§ **Requirement**
Since only part of the material below is wanted, output exactly the lines from the one with "previous cohort calls." up to and including the one with "Host (⏰ 2 min)".

· · · · · · ·

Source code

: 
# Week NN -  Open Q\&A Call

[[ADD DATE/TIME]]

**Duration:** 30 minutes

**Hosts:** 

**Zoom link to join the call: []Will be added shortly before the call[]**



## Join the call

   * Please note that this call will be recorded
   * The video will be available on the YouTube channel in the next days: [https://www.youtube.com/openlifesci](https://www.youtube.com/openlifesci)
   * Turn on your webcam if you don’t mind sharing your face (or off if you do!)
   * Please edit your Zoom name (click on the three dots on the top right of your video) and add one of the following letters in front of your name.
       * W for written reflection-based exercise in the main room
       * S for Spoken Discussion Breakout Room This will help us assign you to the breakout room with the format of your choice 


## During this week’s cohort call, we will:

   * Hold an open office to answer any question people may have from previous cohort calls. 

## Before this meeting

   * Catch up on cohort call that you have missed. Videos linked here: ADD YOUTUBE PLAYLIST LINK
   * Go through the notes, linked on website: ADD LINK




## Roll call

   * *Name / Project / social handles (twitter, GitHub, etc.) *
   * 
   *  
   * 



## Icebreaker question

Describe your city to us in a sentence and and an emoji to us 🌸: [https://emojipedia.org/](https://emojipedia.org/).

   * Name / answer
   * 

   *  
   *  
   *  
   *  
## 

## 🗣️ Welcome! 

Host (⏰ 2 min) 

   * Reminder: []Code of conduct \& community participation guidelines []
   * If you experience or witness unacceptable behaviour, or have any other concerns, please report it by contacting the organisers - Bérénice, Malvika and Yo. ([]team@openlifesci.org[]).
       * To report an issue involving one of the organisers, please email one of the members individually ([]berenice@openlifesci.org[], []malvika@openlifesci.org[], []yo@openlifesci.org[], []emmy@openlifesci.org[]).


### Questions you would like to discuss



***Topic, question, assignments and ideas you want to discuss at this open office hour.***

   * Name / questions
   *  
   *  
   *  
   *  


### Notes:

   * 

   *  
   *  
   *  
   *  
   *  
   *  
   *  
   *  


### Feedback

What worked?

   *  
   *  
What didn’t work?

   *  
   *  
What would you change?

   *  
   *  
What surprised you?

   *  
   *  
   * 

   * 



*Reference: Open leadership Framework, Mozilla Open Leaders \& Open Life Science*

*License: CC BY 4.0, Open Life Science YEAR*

· · · · · · ·

§ **Your response**
   * Hold an open office to answer any question people may have from previous cohort calls. 

## Before this meeting

   * Catch up on cohort call that you have missed. Videos linked here: ADD YOUTUBE PLAYLIST LINK
   * Go through the notes, linked on website: ADD LINK




## Roll call

   * *Name / Project / social handles (twitter, GitHub, etc.) *
   * 
   *  
   * 



## Icebreaker question

Describe your city to us in a sentence and and an emoji to us 🌸: [https://emojipedia.org/](https://emojipedia.org/).

   * Name / answer
   * 

   *  
   *  
   *  
   *  
## 

## 🗣️ Welcome! 

Host (⏰ 2 min) 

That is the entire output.